[Extracted data]
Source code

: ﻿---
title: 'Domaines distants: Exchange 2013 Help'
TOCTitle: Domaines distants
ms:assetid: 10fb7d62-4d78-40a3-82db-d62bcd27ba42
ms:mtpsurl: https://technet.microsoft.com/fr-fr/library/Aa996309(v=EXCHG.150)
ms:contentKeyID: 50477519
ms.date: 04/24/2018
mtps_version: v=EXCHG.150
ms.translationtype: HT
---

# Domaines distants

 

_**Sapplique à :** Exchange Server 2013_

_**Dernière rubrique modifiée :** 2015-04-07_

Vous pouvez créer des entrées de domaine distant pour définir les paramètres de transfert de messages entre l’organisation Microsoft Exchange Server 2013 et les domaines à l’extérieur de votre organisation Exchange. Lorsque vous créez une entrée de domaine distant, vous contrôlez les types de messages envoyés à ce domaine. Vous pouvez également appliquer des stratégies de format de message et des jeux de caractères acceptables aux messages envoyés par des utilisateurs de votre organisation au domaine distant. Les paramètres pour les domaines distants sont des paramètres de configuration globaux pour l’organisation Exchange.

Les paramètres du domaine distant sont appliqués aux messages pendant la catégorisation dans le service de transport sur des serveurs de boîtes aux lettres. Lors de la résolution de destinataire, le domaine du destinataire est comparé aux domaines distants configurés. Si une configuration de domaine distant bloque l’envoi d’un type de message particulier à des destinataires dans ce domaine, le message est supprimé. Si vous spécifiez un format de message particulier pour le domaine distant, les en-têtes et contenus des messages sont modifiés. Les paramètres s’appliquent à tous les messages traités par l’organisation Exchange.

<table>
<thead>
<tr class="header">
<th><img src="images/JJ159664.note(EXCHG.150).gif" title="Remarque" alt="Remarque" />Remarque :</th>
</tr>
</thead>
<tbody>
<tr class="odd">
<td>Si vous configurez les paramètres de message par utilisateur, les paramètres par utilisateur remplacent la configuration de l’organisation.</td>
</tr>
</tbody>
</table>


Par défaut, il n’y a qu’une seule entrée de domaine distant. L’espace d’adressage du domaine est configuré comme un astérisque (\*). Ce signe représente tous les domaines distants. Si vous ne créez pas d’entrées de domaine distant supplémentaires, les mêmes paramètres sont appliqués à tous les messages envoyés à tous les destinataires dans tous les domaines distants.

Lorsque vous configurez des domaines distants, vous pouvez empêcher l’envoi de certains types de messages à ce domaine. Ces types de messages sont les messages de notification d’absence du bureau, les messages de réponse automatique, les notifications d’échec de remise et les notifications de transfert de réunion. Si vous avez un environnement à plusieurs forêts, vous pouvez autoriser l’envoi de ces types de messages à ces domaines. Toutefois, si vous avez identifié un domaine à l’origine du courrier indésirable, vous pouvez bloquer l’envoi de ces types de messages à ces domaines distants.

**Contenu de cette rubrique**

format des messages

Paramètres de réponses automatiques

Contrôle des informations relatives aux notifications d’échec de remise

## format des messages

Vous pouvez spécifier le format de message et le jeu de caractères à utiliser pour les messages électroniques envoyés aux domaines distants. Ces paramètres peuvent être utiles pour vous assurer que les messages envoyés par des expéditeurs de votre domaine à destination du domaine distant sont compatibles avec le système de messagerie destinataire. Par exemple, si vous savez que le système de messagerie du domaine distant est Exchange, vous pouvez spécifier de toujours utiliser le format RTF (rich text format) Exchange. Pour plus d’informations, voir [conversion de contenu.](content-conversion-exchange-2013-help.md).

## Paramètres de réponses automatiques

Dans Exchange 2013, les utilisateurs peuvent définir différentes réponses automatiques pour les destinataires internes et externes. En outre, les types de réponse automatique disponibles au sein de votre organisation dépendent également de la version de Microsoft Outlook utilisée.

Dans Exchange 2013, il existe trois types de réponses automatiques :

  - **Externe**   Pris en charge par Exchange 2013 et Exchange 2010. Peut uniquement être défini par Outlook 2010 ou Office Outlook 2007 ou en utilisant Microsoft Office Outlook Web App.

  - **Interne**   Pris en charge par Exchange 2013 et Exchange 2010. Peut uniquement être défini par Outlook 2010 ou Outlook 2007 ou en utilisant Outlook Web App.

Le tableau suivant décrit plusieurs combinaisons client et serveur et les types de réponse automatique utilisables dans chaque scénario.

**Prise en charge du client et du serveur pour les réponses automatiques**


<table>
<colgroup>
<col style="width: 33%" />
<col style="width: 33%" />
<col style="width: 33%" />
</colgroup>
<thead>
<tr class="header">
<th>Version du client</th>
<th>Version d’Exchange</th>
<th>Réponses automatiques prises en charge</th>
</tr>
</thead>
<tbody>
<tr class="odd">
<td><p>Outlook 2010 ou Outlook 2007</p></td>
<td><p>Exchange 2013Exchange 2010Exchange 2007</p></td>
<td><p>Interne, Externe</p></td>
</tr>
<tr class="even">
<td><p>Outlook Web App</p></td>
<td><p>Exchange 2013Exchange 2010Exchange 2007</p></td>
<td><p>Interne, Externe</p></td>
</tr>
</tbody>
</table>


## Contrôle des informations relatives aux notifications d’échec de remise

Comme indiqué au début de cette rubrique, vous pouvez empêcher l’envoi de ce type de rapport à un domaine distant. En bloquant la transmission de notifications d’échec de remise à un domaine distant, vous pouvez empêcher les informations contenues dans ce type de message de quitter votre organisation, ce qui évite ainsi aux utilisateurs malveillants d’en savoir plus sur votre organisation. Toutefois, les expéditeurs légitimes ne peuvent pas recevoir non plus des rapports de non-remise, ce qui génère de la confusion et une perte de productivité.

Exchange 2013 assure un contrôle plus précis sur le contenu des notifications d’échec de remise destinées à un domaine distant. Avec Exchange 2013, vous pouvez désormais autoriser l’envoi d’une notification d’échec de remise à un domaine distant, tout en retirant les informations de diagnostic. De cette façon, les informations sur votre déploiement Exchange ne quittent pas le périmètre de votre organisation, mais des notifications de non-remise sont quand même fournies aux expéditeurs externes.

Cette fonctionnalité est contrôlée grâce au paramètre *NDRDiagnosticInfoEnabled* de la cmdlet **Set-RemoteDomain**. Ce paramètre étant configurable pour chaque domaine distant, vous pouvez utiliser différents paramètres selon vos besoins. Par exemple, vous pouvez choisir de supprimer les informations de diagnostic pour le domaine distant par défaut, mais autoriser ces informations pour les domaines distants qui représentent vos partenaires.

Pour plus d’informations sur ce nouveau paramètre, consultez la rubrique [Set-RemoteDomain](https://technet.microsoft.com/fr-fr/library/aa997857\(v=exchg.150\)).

[Work instruction] Quote the data above from the line containing "Dans Exchange 2013, les" to the line containing "- **Interne**   Pris en", inclusive, and stop.

[Solution to this problem]
Dans Exchange 2013, les utilisateurs peuvent définir différentes réponses automatiques pour les destinataires internes et externes. En outre, les types de réponse automatique disponibles au sein de votre organisation dépendent également de la version de Microsoft Outlook utilisée.

Dans Exchange 2013, il existe trois types de réponses automatiques :

  - **Externe**   Pris en charge par Exchange 2013 et Exchange 2010. Peut uniquement être défini par Outlook 2010 ou Office Outlook 2007 ou en utilisant Microsoft Office Outlook Web App.

  - **Interne**   Pris en charge par Exchange 2013 et Exchange 2010. Peut uniquement être défini par Outlook 2010 ou Outlook 2007 ou en utilisant Outlook Web App.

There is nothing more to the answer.